The problem: Gather the lines below that include the string "number", copying each in full.

Dataset items
%%
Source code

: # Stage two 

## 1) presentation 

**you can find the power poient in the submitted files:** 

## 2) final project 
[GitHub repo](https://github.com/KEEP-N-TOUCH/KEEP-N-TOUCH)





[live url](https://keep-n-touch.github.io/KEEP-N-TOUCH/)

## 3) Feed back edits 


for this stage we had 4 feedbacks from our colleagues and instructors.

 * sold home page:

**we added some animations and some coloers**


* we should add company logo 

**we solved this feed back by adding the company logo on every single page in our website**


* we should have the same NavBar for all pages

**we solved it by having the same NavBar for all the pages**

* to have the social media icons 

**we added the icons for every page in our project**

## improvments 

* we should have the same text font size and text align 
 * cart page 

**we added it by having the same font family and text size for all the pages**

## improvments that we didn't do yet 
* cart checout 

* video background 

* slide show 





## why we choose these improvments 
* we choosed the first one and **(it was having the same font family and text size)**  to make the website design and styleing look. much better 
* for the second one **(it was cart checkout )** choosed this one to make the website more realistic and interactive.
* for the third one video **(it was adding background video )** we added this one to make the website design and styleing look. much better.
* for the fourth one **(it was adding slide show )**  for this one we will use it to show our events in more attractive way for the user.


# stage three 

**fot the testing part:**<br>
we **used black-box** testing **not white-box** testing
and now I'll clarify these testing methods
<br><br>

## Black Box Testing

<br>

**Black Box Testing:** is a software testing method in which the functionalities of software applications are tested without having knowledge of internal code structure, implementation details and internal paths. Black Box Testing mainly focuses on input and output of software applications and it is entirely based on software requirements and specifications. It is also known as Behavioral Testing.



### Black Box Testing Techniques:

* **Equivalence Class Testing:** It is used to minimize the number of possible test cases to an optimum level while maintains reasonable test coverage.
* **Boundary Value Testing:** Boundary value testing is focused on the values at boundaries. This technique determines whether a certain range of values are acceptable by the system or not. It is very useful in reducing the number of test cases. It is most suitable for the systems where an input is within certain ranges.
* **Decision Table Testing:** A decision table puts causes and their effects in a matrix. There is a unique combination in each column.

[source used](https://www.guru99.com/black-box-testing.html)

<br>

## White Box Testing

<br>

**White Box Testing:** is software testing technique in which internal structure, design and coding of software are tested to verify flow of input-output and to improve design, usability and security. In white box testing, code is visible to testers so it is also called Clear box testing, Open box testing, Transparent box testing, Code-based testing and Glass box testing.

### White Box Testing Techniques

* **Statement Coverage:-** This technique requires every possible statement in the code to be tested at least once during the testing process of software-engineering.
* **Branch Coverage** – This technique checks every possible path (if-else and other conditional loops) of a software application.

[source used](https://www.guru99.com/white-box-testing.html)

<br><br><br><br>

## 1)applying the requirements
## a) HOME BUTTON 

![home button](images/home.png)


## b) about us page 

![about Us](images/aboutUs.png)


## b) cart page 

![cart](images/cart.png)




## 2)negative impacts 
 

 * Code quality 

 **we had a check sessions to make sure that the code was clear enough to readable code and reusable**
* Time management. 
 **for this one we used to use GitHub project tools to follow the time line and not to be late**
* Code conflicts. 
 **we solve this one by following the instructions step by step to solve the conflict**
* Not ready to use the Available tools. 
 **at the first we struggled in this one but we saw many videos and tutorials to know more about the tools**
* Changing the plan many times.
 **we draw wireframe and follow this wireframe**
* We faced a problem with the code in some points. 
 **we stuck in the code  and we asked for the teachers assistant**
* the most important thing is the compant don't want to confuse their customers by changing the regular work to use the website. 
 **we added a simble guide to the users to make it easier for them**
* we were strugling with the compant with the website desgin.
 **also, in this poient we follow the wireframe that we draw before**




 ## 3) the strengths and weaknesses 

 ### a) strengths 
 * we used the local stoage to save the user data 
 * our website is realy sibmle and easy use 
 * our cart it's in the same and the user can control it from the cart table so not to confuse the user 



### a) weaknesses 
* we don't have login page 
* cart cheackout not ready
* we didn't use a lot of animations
%%
Reply to the task:
* **Equivalence Class Testing:** It is used to minimize the number of possible test cases to an optimum level while maintains reasonable test coverage.
* **Boundary Value Testing:** Boundary value testing is focused on the values at boundaries. This technique determines whether a certain range of values are acceptable by the system or not. It is very useful in reducing the number of test cases. It is most suitable for the systems where an input is within certain ranges.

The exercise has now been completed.